# Problem to solve
From the entries, copy out every line in which the word "types" is found.

+ + + + +

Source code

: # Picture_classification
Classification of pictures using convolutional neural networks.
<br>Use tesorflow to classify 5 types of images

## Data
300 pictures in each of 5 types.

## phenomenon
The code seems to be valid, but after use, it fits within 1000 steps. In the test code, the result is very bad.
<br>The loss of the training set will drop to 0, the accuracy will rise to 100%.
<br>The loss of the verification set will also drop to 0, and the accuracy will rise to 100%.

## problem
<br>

+ + + + +

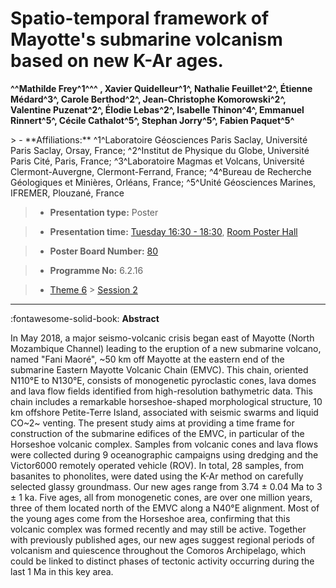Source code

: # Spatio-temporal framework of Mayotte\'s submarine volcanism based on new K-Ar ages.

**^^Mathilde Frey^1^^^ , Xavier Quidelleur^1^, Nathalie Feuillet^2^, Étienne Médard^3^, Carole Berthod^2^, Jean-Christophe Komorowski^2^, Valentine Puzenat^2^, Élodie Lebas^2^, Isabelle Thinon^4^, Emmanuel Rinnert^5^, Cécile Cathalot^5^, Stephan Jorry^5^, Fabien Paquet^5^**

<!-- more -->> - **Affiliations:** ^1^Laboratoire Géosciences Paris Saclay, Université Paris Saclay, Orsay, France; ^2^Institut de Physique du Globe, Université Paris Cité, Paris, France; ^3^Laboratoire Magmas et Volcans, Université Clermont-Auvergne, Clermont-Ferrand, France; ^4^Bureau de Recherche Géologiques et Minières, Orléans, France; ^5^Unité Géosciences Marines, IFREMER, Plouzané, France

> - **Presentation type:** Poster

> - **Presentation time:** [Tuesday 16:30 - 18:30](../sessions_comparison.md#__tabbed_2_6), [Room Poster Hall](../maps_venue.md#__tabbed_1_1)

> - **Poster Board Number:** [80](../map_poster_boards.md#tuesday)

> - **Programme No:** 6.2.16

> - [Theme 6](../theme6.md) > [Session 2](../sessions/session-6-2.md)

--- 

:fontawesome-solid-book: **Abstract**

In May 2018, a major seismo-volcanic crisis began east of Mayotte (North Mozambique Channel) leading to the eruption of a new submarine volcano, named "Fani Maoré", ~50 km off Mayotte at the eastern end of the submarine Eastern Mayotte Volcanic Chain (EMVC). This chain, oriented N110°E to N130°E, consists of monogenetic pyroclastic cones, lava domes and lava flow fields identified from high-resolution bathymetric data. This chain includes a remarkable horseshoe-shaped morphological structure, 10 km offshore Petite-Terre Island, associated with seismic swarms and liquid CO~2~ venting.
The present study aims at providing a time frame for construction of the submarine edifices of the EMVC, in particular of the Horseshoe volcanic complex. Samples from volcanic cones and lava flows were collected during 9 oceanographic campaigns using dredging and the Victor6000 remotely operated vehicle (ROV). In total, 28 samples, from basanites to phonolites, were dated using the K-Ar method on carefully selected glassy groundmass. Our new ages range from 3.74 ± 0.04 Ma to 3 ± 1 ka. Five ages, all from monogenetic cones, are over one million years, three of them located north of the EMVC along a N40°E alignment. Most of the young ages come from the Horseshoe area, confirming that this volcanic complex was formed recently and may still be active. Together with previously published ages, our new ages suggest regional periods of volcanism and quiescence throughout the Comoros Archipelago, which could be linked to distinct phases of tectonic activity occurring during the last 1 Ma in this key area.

+ + + + +

# Reply
<br>Use tesorflow to classify 5 types of images
300 pictures in each of 5 types.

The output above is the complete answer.